اِلَّا مَنْ اَتَى اللّٰهَ بِقَلْبٍ سَلِيمٍ
“Kalb-i münîb” istiyor. Hak ve şer o kalpte netleşmiş. Nasıl insan ateşe elini sokmaz; o kişi Allâhʼın haram kıldıkları karşısında bu kadar bir teyakkuz hâlinde.
“Nefs-i mutmainne”. Cenâb-ı Hak buyuruyor:
“Ey itmiʼnâna ermiş nefs!” (el-Fecr, 27) diyor. Mal, mülk, evlât, ne Allah verdiyse hepsini Allah yolunda fedâ-yı cân edenler, kullananlar.
Değişen şartlar altında… Zenginlikle imtihan en zoru, fakirlikle imtihan, hastalıkla imtihan, en zoru sağlıkla imtihan.
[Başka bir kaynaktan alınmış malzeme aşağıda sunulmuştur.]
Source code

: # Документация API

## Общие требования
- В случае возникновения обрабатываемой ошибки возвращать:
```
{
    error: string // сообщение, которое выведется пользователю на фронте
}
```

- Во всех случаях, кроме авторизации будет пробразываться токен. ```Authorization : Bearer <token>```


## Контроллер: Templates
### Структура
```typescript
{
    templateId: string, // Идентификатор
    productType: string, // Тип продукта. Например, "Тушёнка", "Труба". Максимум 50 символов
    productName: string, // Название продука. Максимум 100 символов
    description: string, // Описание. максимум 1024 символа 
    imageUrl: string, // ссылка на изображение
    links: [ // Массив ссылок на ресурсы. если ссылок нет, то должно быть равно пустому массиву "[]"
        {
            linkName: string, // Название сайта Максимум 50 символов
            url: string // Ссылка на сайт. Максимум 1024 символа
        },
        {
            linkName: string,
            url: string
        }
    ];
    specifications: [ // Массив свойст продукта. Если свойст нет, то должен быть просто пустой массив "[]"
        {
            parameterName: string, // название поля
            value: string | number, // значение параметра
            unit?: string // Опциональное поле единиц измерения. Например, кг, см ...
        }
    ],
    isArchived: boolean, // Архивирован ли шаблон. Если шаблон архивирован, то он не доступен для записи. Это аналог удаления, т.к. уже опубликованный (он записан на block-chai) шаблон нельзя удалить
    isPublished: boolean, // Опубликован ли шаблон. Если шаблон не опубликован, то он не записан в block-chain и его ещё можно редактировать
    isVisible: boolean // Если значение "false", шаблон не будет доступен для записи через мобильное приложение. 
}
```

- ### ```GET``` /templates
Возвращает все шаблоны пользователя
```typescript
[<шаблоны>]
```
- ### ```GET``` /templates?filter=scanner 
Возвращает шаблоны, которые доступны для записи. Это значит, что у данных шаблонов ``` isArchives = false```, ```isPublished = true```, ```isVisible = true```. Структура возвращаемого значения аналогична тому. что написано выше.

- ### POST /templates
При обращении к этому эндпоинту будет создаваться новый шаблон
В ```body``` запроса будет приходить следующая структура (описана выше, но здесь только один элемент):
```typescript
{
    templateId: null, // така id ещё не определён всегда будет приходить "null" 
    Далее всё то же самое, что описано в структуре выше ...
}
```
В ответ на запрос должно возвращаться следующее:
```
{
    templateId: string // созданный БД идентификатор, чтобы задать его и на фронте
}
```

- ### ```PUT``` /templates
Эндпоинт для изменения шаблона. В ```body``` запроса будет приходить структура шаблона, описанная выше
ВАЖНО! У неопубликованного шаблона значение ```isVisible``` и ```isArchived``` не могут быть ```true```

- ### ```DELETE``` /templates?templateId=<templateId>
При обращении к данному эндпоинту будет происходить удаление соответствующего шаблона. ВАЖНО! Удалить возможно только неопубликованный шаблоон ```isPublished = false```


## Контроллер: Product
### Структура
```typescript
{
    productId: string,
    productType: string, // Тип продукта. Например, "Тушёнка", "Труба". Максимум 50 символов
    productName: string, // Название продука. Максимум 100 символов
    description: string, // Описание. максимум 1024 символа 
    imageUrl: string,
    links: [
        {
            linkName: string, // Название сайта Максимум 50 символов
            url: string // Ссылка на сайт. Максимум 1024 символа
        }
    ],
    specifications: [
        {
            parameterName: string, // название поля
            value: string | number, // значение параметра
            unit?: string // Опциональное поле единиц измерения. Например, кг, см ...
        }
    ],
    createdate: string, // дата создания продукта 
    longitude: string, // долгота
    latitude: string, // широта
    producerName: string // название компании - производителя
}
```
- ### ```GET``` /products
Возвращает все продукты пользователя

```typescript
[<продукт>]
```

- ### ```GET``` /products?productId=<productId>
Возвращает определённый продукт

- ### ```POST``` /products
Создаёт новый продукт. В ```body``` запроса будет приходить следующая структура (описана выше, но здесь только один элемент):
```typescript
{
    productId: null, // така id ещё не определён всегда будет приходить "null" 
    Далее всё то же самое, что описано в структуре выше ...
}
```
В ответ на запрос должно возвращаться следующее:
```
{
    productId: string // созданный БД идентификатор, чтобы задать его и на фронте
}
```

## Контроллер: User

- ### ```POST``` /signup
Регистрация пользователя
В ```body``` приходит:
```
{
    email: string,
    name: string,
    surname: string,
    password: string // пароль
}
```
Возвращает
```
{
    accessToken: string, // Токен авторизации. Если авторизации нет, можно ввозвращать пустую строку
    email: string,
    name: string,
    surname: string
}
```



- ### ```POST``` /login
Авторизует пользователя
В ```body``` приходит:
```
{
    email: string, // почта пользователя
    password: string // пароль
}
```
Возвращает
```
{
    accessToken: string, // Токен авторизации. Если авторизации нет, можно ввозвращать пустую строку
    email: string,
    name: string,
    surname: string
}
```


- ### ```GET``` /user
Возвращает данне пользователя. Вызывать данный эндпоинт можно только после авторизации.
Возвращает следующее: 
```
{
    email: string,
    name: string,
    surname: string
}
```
Hepsini bu “râdıyye” Allâhʼın emrettiği şekilde, Allahʼtan râzı olarak…
Zenginse ona göre, mütevâzı olarak yaşayacak, kifâyet miktarıyla yaşayacak, infak edecek.
Cenâb-ı Hak varlık vermemişse; “bunda da bir hayır var” diyecek. “Verseydi belki ben daha kötü olacaktım, âhiretim felâkete uğrayacaktı.” Sabredecek orada. Hastaysa sabredecek. En zoru, sıhhatliyse, en zoru da bu, sıhhatte nasıl sabredecek? İbadetine dikkat edecek, kulluğuna dikkat edecek, nefsânî arzulardan kendini koruyacak. İşte bu şekilde olacak, Allah ondan râzı olacak: Merdıyye.
“Cennetʼime gir.” (el-Fecr, 30) buyruluyor.
En (büyük) huzur nedir hayatta?
اَلَا بِذِكْرِ اللّٰهِ تَطْمَئِنُّ الْقُلُوبُ
(“…Bilesiniz ki, kalpler ancak Allâhʼı anmakla mutmain olur (huzura kavuşur).” [er-Ra‘d, 28])
Kalbin Cenâb-ı Hakʼla beraber olması. İşte peygamberler. En çok çileler, belâlar, peygamberlerin başından geçiyor. En rahat Süleyman -aleyhisselâm- gibi gözüküyor. Bütün dünya tasarrufu eline veriliyor. Bütün insanlar birleşse bütün gücünü verse bir Süleyman -aleyhisselâm-ʼın saltanatı gibi olmaz. Fakat Cenâb-ı Hak, Süleyman -aleyhisselâm-, yahut da bir zelleden, “Onu tahtının üstünde ölü bir ceset gibi bıraktık.” buyuruyor. (Sâd, 34) Öyle bir ağır bir imtihana dûçâr ediyor.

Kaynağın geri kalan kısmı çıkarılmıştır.